[[ Exercise input, beginning ]]
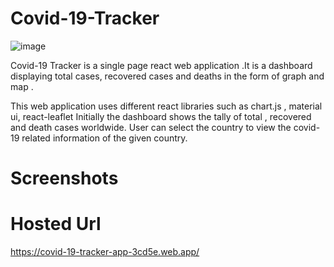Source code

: # Covid-19-Tracker

![image](https://user-images.githubusercontent.com/60578091/152031718-0dce12c6-abf7-4ec5-978f-bada4f83bab7.png)

Covid-19 Tracker is a single page react web application .It is a dashboard displaying total cases, recovered cases and deaths in the form of graph and map .

This web application uses different react libraries such as chart.js , material ui, react-leaflet
Initially the dashboard shows the tally of total , recovered and death cases worldwide. User can select the country to view the covid-19 related information of the given country.

# Screenshots

# Hosted Url 

https://covid-19-tracker-app-3cd5e.web.app/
[[ Exercise input, end ]]
In the data above, which lines include "total"? Return those lines.

- **Written answer**:
Covid-19 Tracker is a single page react web application .It is a dashboard displaying total cases, recovered cases and deaths in the form of graph and map .
Initially the dashboard shows the tally of total , recovered and death cases worldwide. User can select the country to view the covid-19 related information of the given country.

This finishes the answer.